The idea is to write an equivalent of $\forall x (\varphi(x) \lor \psi(x))$ in terms of $\forall x \varphi(x), \exists x \varphi(x), \forall x \psi(x)$ and $ \exists x \psi(x)$ connected only by logical connectors $\land,\lor,\to,\neg$. In other words: is there a propositional logic formula $P$ such that $$ \forall x (\varphi(x) \lor \psi(x) ) \equiv P(\forall x \varphi(x), \exists x \varphi(x), \forall x \psi(x),\exists x \psi(x)) $$ ?
My Attempt: I thought about symmetrising the implied formula above as $$ [\forall x \varphi(x) \lor \exists x \psi(x)] \lor [\forall x \psi(x) \lor \exists x \varphi(x)] $$ since this may weaken the implication, lol.
No, there's no such function $P$: If the language has one constant symbol $c$ and a model has at least two elements, let $\varphi$ and $\psi$ be defined as follows:
If $Q=\forall$ and $P(F,F) = T$: $\varphi(x)= \psi(x)=\neg(x=x)$.

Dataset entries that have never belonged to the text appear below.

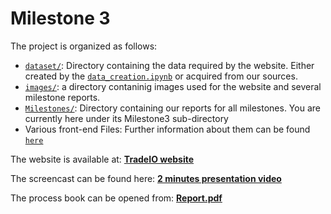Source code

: # Milestone 3

The project is organized as follows:
* [`dataset/`](../../dataset): Directory containing the data required by the website. Either created by the  [`data_creation.ipynb`](../../data_creation.ipynb) or acquired from our sources. 
* [`images/`](../../images): a directory contaninig images used for the website and several milestone reports.
* [`Milestones/`](../): Directory containing our reports for all milestones. You are currently here under its Milestone3 sub-directory
* Various front-end Files: Further information about them can be found [`here`](./FrontEnd.md)

The website is available at: **[TradeIO website](https://com-480-data-visualization.github.io/datavis-project-2022-tradeio/)**

The screencast can be found here: **[2 minutes presentation video](https://www.youtube.com/watch?v=EzGVMe7kMHk)**

The process book can be opened from: **[Report.pdf](Report.pdf)**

If $Q=\forall$ and $P(F,F) = F$: $\varphi(x)= (x=c)$ and $\psi(x)=\neg(x=c)$.
If $Q=\exists$ and $P(T,T) = T$: $\varphi(x)= \psi(x)=(x=c)$.
If $Q=\exists$ and $P(T,T) = F$: $\varphi(x)= \psi(x)=(x=x)$.
In each of the cases above the truth value of $\forall x (\varphi(x) \lor \psi(x))$ is different from the truth value of $P(Q x \varphi(x), Q x \psi(x))$, so they can't be equivalent.